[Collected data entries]

= = =

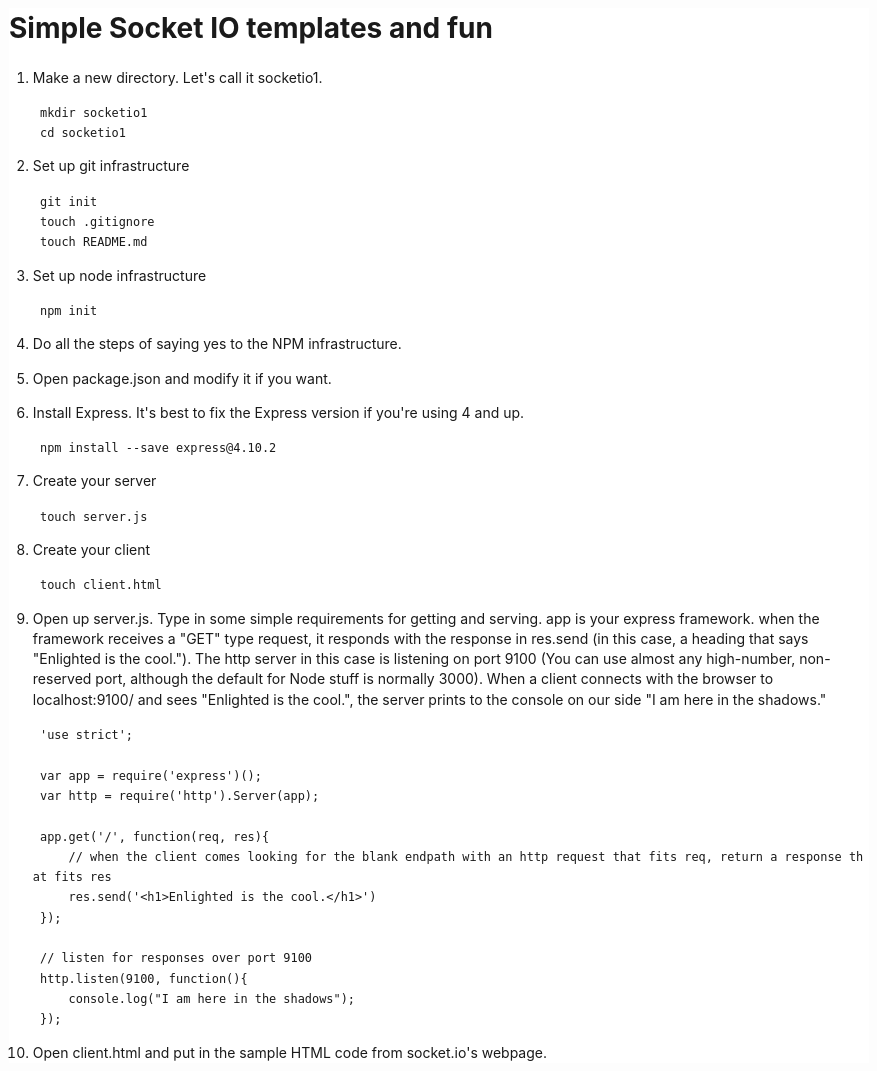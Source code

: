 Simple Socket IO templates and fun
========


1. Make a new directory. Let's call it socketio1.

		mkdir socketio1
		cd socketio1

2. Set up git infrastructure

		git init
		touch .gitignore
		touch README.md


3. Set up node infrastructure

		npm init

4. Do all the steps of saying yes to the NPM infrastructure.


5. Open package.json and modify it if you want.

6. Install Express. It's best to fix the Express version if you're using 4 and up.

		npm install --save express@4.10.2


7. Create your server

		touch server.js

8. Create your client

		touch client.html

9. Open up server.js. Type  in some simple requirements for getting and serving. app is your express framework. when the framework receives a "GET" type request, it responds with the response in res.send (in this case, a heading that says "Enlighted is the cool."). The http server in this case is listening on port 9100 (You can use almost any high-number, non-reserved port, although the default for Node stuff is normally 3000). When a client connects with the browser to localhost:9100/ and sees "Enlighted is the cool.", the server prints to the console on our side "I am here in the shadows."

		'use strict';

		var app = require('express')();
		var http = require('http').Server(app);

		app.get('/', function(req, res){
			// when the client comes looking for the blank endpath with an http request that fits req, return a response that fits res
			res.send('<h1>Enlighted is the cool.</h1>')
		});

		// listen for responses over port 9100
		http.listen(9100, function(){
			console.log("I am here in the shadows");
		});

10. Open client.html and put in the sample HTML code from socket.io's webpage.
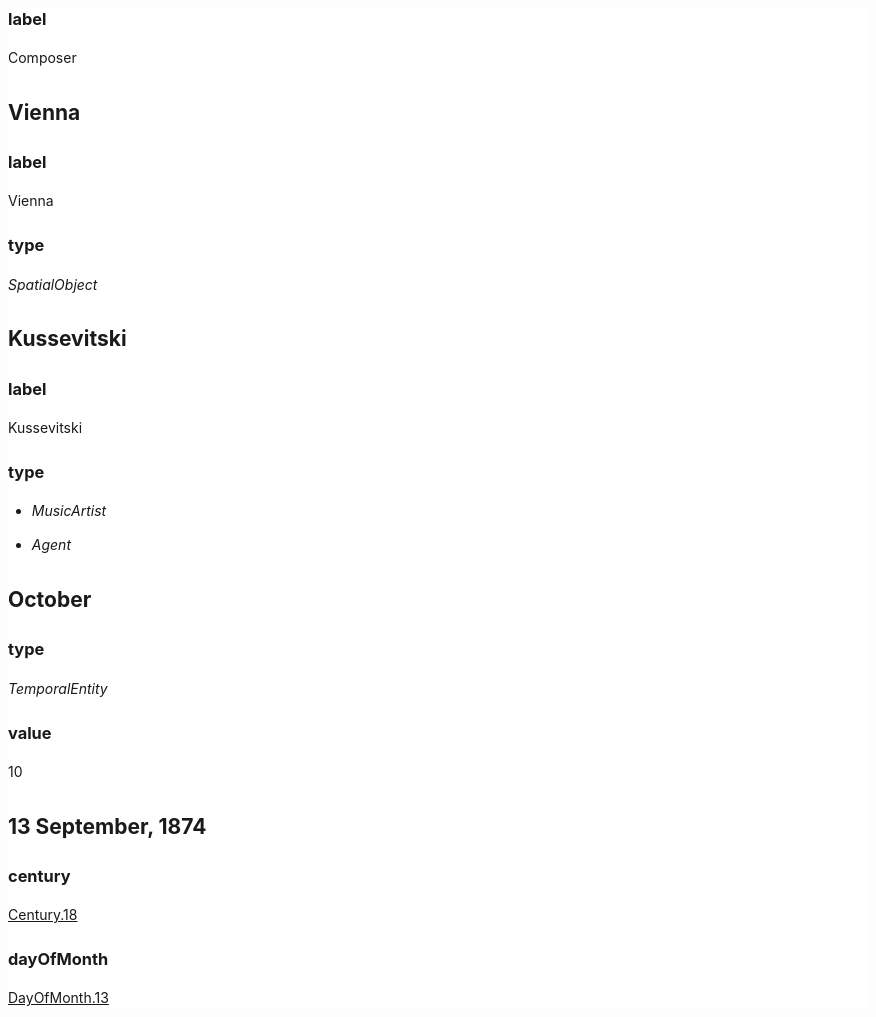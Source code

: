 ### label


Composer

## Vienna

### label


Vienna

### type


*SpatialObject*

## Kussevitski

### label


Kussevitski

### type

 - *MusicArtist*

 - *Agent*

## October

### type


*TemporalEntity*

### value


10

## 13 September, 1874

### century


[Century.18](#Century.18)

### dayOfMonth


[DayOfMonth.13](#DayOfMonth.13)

= = =

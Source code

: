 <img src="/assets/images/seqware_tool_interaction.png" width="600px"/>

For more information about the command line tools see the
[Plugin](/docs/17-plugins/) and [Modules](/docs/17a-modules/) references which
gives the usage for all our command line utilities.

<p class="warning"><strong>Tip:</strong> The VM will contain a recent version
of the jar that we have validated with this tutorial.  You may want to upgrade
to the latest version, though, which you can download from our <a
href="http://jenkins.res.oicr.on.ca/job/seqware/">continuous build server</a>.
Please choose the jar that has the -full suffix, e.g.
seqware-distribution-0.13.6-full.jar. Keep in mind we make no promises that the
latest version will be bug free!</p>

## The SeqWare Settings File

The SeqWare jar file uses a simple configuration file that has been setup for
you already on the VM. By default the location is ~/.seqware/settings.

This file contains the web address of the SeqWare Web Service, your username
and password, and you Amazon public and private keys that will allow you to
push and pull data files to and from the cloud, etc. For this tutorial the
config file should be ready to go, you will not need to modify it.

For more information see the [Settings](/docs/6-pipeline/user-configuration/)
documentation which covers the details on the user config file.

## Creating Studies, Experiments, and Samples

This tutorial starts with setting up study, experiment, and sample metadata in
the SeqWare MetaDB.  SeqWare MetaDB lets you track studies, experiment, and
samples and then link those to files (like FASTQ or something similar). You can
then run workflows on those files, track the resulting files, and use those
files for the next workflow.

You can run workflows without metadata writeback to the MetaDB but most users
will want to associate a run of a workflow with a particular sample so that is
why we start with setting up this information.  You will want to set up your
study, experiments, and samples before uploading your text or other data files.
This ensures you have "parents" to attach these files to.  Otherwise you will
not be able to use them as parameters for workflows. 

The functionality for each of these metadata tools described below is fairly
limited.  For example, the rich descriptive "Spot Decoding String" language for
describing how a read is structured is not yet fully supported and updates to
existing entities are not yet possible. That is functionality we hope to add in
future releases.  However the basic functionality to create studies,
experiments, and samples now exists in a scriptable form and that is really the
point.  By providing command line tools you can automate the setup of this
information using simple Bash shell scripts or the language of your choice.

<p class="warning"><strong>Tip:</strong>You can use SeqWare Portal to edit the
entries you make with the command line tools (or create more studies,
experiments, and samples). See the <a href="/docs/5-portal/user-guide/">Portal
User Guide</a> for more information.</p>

= = =

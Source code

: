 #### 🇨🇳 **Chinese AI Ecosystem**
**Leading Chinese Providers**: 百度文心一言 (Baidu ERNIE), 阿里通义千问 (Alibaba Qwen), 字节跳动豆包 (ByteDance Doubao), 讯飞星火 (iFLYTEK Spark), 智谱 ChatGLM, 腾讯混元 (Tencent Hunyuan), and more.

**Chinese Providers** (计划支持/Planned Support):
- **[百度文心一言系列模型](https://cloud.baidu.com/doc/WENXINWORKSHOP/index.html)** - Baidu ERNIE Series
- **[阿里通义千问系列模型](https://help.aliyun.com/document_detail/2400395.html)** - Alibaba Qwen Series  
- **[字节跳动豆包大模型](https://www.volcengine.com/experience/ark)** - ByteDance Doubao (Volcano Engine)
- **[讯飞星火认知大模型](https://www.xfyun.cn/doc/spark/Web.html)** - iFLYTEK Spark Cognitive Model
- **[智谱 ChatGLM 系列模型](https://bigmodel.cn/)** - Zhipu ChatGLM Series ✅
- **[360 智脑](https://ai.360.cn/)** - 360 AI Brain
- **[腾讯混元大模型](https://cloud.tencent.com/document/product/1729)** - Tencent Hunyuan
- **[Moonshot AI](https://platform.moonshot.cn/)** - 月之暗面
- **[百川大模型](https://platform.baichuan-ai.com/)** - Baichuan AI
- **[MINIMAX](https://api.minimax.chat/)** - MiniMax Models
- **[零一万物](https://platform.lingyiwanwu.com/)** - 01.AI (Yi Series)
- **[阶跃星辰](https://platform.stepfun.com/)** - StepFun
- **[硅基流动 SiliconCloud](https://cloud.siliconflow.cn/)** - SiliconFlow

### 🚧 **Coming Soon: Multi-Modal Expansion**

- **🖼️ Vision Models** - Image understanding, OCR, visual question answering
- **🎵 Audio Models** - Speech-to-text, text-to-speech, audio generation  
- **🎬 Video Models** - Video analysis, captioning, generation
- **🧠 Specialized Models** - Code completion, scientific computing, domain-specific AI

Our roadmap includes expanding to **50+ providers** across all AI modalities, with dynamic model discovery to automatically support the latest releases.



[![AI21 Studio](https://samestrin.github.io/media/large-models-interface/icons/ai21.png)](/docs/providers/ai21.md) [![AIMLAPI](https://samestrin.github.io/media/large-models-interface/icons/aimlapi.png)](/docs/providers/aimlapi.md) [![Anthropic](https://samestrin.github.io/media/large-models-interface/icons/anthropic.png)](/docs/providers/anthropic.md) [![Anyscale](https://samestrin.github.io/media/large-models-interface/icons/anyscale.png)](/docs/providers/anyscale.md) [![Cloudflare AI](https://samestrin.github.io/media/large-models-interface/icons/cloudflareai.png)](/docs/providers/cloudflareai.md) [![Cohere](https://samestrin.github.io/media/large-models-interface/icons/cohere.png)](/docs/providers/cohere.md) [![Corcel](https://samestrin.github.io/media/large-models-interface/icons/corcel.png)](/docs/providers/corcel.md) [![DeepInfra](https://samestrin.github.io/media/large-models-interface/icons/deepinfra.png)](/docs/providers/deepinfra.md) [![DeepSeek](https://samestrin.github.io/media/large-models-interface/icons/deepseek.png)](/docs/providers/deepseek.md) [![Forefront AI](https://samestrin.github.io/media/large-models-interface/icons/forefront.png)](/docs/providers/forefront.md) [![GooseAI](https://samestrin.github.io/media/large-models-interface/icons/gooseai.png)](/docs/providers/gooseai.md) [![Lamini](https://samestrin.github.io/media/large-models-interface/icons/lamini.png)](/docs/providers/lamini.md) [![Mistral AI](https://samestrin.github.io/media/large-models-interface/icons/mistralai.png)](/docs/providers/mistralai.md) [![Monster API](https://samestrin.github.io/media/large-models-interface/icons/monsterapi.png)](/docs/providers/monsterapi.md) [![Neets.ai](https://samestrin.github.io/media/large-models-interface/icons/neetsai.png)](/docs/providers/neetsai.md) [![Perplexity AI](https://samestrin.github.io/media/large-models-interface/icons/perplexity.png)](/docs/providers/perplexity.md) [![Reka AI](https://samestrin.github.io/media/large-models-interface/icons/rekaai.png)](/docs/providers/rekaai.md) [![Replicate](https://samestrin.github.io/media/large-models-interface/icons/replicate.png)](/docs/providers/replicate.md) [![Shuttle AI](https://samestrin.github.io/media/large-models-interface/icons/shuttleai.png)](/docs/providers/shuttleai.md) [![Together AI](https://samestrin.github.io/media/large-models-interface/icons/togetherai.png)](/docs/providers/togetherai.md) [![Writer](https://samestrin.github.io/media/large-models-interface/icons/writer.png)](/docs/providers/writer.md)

= = =

## Exercise objective:
The entries above hold a line with "to the latest" and a later line with "seqware-distribution-0.13.6-full.jar. Keep in". Write out exactly those lines and all lines between, nothing more.

## The answer:
to the latest version, though, which you can download from our <a
href="http://jenkins.res.oicr.on.ca/job/seqware/">continuous build server</a>.
Please choose the jar that has the -full suffix, e.g.
seqware-distribution-0.13.6-full.jar. Keep in mind we make no promises that the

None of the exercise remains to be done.